- **Work order**
Could you set down, exactly as they stand, only the lines from the one containing "c. SRAM 仅连接至layer，仅可以被CPU1访问；" through the end of the listing?

- **Data provided**

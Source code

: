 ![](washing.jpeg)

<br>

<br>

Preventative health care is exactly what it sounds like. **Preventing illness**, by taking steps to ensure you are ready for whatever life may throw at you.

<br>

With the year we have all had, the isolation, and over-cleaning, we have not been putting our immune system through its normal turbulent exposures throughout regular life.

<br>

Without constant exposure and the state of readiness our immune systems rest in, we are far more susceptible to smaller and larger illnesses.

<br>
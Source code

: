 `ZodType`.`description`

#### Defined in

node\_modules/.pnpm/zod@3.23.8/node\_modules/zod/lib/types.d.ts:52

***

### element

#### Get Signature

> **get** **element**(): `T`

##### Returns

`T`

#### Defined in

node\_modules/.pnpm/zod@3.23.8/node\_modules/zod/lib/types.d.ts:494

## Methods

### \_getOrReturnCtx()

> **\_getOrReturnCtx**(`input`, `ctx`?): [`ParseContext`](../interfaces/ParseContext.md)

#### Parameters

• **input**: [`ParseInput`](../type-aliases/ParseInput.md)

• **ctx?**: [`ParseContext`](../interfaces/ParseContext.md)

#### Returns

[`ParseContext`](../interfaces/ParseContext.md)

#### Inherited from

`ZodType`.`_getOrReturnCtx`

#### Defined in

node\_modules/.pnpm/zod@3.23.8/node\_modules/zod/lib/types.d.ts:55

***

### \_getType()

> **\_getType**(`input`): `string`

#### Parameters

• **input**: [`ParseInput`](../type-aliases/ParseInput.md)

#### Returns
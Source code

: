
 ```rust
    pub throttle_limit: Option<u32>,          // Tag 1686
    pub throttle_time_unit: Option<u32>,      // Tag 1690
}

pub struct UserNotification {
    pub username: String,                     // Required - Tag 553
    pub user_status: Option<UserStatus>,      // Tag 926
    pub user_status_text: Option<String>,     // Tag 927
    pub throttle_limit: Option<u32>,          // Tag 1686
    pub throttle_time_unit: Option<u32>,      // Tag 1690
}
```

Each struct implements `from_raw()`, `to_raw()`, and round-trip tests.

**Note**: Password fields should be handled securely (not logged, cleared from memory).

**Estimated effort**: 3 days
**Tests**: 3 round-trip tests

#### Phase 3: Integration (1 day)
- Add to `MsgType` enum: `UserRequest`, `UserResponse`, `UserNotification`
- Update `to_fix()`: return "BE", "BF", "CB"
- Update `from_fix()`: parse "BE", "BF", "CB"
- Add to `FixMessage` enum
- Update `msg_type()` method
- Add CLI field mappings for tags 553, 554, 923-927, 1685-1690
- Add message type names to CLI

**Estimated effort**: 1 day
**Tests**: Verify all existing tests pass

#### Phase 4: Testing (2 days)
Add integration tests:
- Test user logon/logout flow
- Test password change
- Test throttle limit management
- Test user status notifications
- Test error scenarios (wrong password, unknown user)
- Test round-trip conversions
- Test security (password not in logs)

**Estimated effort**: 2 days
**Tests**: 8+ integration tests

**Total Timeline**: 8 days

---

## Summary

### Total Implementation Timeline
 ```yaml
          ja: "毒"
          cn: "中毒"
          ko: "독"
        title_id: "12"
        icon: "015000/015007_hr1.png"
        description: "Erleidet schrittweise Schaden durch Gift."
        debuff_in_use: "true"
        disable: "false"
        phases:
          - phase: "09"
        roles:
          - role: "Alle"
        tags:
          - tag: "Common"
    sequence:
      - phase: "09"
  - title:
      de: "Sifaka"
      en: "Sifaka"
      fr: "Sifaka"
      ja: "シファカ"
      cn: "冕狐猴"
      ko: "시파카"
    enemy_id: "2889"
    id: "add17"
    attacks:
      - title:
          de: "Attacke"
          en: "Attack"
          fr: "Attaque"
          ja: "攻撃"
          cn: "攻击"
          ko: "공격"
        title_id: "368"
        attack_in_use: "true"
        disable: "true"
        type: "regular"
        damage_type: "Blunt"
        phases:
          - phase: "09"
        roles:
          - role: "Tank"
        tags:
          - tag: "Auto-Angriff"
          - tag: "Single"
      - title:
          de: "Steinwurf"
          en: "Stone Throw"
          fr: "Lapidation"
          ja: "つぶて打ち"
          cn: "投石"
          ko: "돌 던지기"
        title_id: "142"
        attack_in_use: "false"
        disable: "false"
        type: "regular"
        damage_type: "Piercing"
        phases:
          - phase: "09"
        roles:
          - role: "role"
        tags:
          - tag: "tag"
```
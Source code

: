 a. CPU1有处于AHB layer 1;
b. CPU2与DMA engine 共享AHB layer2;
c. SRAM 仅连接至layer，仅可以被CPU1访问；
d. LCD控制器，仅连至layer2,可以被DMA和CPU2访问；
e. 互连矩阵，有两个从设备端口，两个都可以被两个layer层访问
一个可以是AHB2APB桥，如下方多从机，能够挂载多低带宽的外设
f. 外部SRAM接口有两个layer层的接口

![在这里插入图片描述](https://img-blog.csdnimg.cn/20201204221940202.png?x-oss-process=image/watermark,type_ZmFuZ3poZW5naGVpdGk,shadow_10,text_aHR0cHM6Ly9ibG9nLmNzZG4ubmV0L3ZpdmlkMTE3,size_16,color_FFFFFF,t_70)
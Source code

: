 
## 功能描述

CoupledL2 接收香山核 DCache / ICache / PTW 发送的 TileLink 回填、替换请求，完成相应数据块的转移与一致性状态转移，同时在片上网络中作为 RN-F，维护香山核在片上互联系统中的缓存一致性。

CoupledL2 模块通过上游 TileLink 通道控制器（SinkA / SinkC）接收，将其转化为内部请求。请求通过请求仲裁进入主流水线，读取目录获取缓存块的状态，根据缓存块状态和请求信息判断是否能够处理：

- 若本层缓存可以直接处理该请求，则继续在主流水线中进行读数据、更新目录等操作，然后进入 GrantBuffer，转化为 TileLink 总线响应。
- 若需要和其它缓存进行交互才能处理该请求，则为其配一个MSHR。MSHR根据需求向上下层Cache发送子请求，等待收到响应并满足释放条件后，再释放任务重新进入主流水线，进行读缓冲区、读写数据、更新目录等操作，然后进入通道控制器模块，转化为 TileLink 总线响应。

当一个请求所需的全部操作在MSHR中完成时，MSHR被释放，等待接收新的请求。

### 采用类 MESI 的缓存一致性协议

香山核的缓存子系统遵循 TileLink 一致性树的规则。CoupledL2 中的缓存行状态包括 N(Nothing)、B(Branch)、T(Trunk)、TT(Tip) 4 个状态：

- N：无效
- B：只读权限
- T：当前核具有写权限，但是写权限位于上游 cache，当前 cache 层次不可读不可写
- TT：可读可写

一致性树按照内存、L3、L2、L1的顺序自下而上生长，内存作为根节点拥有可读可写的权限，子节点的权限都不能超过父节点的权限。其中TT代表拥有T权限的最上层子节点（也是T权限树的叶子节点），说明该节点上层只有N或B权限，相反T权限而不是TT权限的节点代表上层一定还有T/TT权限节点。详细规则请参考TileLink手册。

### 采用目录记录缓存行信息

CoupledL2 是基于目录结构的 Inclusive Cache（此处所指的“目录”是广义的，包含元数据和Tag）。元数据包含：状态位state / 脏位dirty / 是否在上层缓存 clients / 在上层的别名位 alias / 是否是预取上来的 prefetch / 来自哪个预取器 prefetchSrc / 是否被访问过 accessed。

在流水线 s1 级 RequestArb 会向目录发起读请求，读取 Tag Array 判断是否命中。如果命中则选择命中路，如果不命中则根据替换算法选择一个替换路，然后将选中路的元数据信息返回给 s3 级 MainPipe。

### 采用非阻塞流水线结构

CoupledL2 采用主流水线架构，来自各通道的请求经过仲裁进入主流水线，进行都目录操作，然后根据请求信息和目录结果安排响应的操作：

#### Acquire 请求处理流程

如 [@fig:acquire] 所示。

- **Solution to this problem**
c. SRAM 仅连接至layer，仅可以被CPU1访问；
d. LCD控制器，仅连至layer2,可以被DMA和CPU2访问；
e. 互连矩阵，有两个从设备端口，两个都可以被两个layer层访问
一个可以是AHB2APB桥，如下方多从机，能够挂载多低带宽的外设
f. 外部SRAM接口有两个layer层的接口

![在这里插入图片描述](https://img-blog.csdnimg.cn/20201204221940202.png?x-oss-process=image/watermark,type_ZmFuZ3poZW5naGVpdGk,shadow_10,text_aHR0cHM6Ly9ibG9nLmNzZG4ubmV0L3ZpdmlkMTE3,size_16,color_FFFFFF,t_70)
Source code

: 
## 功能描述

CoupledL2 接收香山核 DCache / ICache / PTW 发送的 TileLink 回填、替换请求，完成相应数据块的转移与一致性状态转移，同时在片上网络中作为 RN-F，维护香山核在片上互联系统中的缓存一致性。

CoupledL2 模块通过上游 TileLink 通道控制器（SinkA / SinkC）接收，将其转化为内部请求。请求通过请求仲裁进入主流水线，读取目录获取缓存块的状态，根据缓存块状态和请求信息判断是否能够处理：

- 若本层缓存可以直接处理该请求，则继续在主流水线中进行读数据、更新目录等操作，然后进入 GrantBuffer，转化为 TileLink 总线响应。
- 若需要和其它缓存进行交互才能处理该请求，则为其配一个MSHR。MSHR根据需求向上下层Cache发送子请求，等待收到响应并满足释放条件后，再释放任务重新进入主流水线，进行读缓冲区、读写数据、更新目录等操作，然后进入通道控制器模块，转化为 TileLink 总线响应。

当一个请求所需的全部操作在MSHR中完成时，MSHR被释放，等待接收新的请求。

### 采用类 MESI 的缓存一致性协议

香山核的缓存子系统遵循 TileLink 一致性树的规则。CoupledL2 中的缓存行状态包括 N(Nothing)、B(Branch)、T(Trunk)、TT(Tip) 4 个状态：

- N：无效
- B：只读权限
- T：当前核具有写权限，但是写权限位于上游 cache，当前 cache 层次不可读不可写
- TT：可读可写

一致性树按照内存、L3、L2、L1的顺序自下而上生长，内存作为根节点拥有可读可写的权限，子节点的权限都不能超过父节点的权限。其中TT代表拥有T权限的最上层子节点（也是T权限树的叶子节点），说明该节点上层只有N或B权限，相反T权限而不是TT权限的节点代表上层一定还有T/TT权限节点。详细规则请参考TileLink手册。

### 采用目录记录缓存行信息

CoupledL2 是基于目录结构的 Inclusive Cache（此处所指的“目录”是广义的，包含元数据和Tag）。元数据包含：状态位state / 脏位dirty / 是否在上层缓存 clients / 在上层的别名位 alias / 是否是预取上来的 prefetch / 来自哪个预取器 prefetchSrc / 是否被访问过 accessed。

在流水线 s1 级 RequestArb 会向目录发起读请求，读取 Tag Array 判断是否命中。如果命中则选择命中路，如果不命中则根据替换算法选择一个替换路，然后将选中路的元数据信息返回给 s3 级 MainPipe。

### 采用非阻塞流水线结构

CoupledL2 采用主流水线架构，来自各通道的请求经过仲裁进入主流水线，进行都目录操作，然后根据请求信息和目录结果安排响应的操作：

#### Acquire 请求处理流程

如 [@fig:acquire] 所示。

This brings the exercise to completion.